What needs to be done
Word for word, set down every line of the entries below from the line with "Kennismaking met Yocto" to the line with "Acos 2.0 builden", including both, and no other line.

Saved data entries:
■ ■ ■ ■ ■
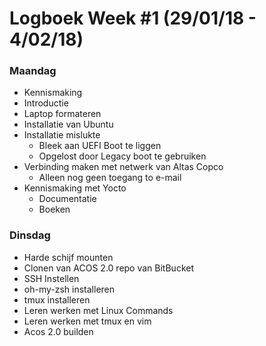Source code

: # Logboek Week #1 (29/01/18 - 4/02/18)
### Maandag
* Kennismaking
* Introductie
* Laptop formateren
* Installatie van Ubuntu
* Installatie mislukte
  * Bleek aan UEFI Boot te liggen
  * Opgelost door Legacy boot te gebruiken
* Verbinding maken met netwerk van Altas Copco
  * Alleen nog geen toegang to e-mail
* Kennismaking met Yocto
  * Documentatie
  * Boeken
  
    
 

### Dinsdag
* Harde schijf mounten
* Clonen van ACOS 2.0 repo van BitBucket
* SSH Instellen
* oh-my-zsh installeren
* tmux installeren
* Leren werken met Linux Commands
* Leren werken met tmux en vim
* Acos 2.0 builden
■ ■ ■ ■ ■
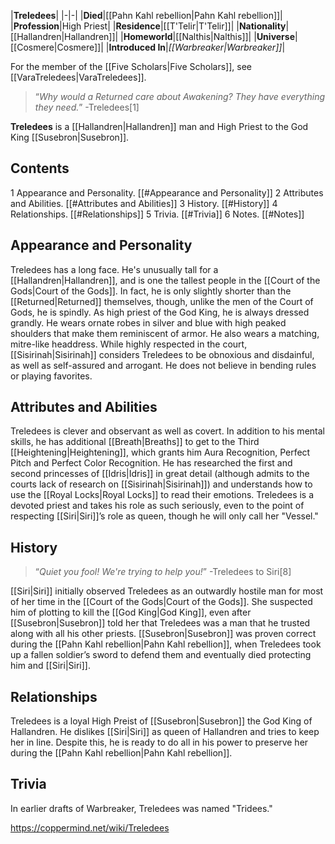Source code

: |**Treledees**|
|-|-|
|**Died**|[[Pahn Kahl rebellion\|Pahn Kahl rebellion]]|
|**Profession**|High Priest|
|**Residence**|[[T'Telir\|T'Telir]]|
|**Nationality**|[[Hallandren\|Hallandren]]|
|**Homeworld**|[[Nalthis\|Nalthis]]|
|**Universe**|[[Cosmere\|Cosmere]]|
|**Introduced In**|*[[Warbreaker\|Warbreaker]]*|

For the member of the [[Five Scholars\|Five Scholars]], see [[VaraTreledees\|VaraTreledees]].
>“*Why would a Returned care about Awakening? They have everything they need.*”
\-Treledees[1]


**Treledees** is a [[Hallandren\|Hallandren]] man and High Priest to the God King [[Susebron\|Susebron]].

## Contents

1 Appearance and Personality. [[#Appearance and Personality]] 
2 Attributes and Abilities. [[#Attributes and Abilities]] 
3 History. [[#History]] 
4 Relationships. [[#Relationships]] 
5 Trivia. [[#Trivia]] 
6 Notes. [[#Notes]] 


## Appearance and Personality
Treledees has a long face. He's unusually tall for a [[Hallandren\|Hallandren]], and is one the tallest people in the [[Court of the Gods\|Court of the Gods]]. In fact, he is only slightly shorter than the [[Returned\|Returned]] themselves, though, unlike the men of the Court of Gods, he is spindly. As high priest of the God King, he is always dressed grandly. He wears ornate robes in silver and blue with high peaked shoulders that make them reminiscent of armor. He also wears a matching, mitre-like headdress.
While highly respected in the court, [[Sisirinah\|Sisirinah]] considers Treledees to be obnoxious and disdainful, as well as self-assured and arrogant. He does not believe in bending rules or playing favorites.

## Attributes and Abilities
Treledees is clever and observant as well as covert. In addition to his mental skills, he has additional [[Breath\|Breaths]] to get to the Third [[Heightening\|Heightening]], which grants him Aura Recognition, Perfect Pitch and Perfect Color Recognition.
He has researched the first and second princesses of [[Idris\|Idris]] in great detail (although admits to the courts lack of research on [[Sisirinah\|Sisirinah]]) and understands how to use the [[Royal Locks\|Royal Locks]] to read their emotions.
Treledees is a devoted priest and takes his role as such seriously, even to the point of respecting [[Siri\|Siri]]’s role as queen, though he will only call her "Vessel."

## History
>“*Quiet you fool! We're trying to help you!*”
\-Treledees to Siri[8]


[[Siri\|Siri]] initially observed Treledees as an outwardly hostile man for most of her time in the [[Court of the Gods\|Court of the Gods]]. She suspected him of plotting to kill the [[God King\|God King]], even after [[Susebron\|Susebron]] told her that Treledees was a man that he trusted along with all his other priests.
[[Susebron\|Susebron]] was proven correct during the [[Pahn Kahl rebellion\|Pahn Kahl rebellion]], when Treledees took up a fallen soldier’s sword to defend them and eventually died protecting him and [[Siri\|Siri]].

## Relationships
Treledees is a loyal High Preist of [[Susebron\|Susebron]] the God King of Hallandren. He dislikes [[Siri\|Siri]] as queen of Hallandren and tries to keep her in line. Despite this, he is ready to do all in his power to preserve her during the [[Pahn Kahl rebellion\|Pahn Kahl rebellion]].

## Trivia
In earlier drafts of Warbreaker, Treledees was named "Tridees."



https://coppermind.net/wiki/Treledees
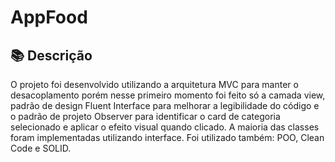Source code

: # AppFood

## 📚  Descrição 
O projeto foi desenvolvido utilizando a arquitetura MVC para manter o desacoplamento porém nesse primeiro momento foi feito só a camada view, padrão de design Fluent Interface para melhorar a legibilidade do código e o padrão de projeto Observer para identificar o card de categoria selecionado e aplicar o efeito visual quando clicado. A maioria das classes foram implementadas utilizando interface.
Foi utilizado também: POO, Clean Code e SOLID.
■ ■ ■ ■ ■
Answer to this problem
* Kennismaking met Yocto
  * Documentatie
  * Boeken
  
    
 

### Dinsdag
* Harde schijf mounten
* Clonen van ACOS 2.0 repo van BitBucket
* SSH Instellen
* oh-my-zsh installeren
* tmux installeren
* Leren werken met Linux Commands
* Leren werken met tmux en vim
* Acos 2.0 builden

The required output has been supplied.